The pipes have a diameter of 1.22 meters in the onshore section, with a pressure of 95 bar, and 1.07 meters in the sea section, with a pressure of 145 bar, to transport approximately 10 billion cubic meters natural gas a year when fully operational and cover the needs of 7 million families. Finally, with the addition of a third compressor station, the pipeline will be able to double the quantity transported to 20 billion cubic meters per year.
PTC intervention
The pre-commissioning campaign of the 105 km of underwater pipeline between Albania and Italy was entrusted to Techfem, which requested PTC Italiana to supply an ultra-high pressure plant for pressure testing of the entire pipe line created.
Testing carried out by pumping sea water inside the pipeline, filtered and treated with ultraviolet rays, at a pressure of 188 bar, to verify on site the total integrity of the pipeline and the state compliant with the design purpose.
Pressure testing
What has been done with the pressurized water is to certify the absence of leaks that could cause dangerous gas leaks.
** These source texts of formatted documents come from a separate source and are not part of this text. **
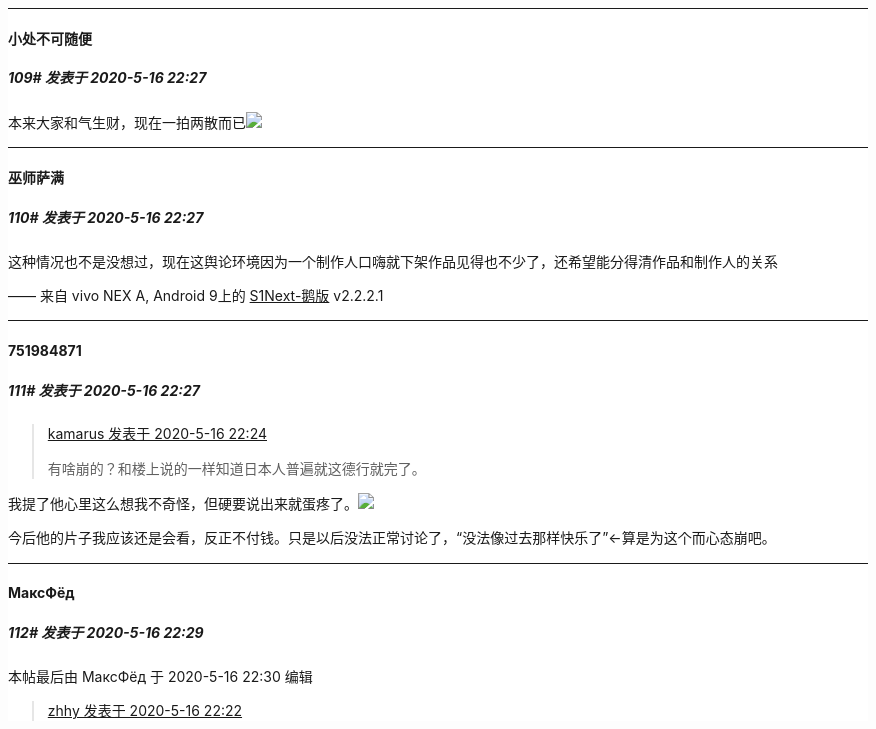 
-----

####  小处不可随便  
##### 109#       发表于 2020-5-16 22:27




本来大家和气生财，现在一拍两散而已<img src="https://static.saraba1st.com/image/smiley/face2017/018.png" referrerpolicy="no-referrer">







-----

####  巫师萨满  
##### 110#       发表于 2020-5-16 22:27




这种情况也不是没想过，现在这舆论环境因为一个制作人口嗨就下架作品见得也不少了，还希望能分得清作品和制作人的关系

—— 来自 vivo NEX A, Android 9上的 [S1Next-鹅版](https://github.com/ykrank/S1-Next/releases) v2.2.2.1







-----

####  751984871  
##### 111#       发表于 2020-5-16 22:27



<blockquote><a href="httphttps://bbs.saraba1st.com/2b/forum.php?mod=redirect&amp;goto=findpost&amp;pid=47445165&amp;ptid=1935405" target="_blank">kamarus 发表于 2020-5-16 22:24</a>

有啥崩的？和楼上说的一样知道日本人普遍就这德行就完了。</blockquote>
我提了他心里这么想我不奇怪，但硬要说出来就蛋疼了。<img src="https://static.saraba1st.com/image/smiley/face2017/117.png" referrerpolicy="no-referrer">


今后他的片子我应该还是会看，反正不付钱。只是以后没法正常讨论了，“没法像过去那样快乐了”←算是为这个而心态崩吧。







-----

####  МаксФёд  
##### 112#       发表于 2020-5-16 22:29



 本帖最后由 МаксФёд 于 2020-5-16 22:30 编辑 
<blockquote><a href="httphttps://bbs.saraba1st.com/2b/forum.php?mod=redirect&amp;goto=findpost&amp;pid=47445129&amp;ptid=1935405" target="_blank">zhhy 发表于 2020-5-16 22:22</a>
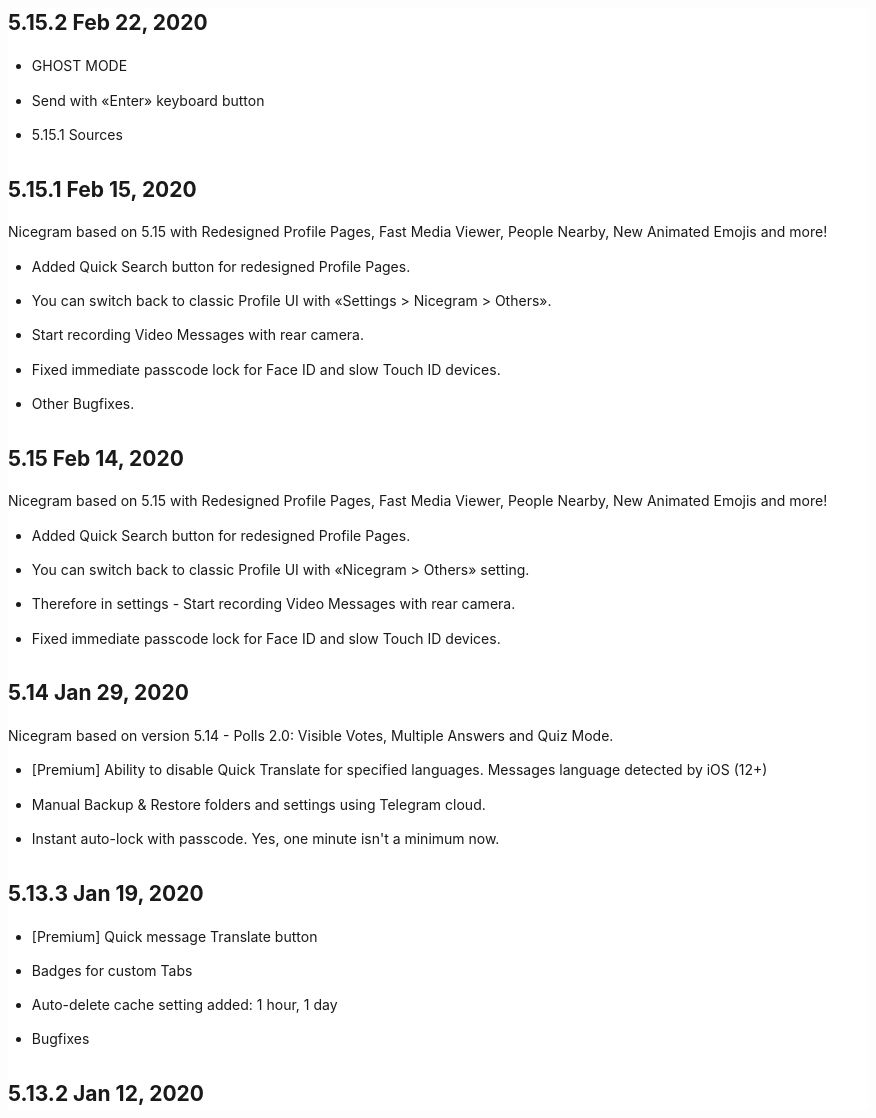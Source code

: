 ## 5.15.2 Feb 22, 2020

- GHOST MODE

- Send with «Enter» keyboard button

- 5.15.1 Sources

## 5.15.1 Feb 15, 2020

Nicegram based on 5.15 with Redesigned Profile Pages, Fast Media Viewer, People Nearby, New Animated Emojis and more!

- Added Quick Search button for redesigned Profile Pages.

- You can switch back to classic Profile UI with «Settings > Nicegram > Others».

- Start recording Video Messages with rear camera.

- Fixed immediate passcode lock for Face ID and slow Touch ID devices.

- Other Bugfixes.

## 5.15 Feb 14, 2020

Nicegram based on 5.15 with Redesigned Profile Pages, Fast Media Viewer, People Nearby, New Animated Emojis and more!

- Added Quick Search button for redesigned Profile Pages.

- You can switch back to classic Profile UI with «Nicegram > Others» setting.

- Therefore in settings - Start recording Video Messages with rear camera.

- Fixed immediate passcode lock for Face ID and slow Touch ID devices.

## 5.14 Jan 29, 2020

Nicegram based on version 5.14 - Polls 2.0: Visible Votes, Multiple Answers and Quiz Mode.

- [Premium] Ability to disable Quick Translate for specified languages. Messages language detected by iOS (12+)

- Manual Backup & Restore folders and settings using Telegram cloud.

- Instant auto-lock with passcode. Yes, one minute isn't a minimum now.

## 5.13.3 Jan 19, 2020

- [Premium] Quick message Translate button

- Badges for custom Tabs

- Auto-delete cache setting added: 1 hour, 1 day

- Bugfixes

## 5.13.2 Jan 12, 2020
It was therefore verified that there were no pressure drops during the long hours of testing.
The ultra high pressure units were built and tested at the PTC headquarters in Rubiera, then delivered to Fano, at the Techfem headquarters which transported them to the Apulian coast, to the construction site of the consortium that built the pipeline, and directly from there they pushed the water all the way to Albania by crossing the bottom of the Adriatic Sea.
To carry out the pressure test of the pipe line created, 7 PTC 4 ultra high pressure units were therefore used, with maximum pressures of 250 bar and a flow rate of 300 liters per minute for each machine.
The 7 units were mounted in parallel, in order to multiply the flow rate up to 2100 liters per minute and be able to pressurize the pipeline over 100 kilometers long in the off-shore section, and reach the test pressure for a long period of time.
The machines, in fact, operated continuously for about 30 hours, until the necessary quantity of water was pumped into the pipeline and 188 bar was reached. Once the test was completed, the water was let out again with high pressure; the pipeline was then desalinated using fresh water and then dried to preserve it until it was released into gas.
The units for the pipe line test
Those for the pipe line test are very special high pressure units, used only for testing the pipeline, but versatile and modular to be reused for these indispensable uses.
After being used in Puglia, in fact, they were dismantled and made available for new pressure tests – albeit with different performances – already last year by Techfem for testing another pipeline in Northern Europe.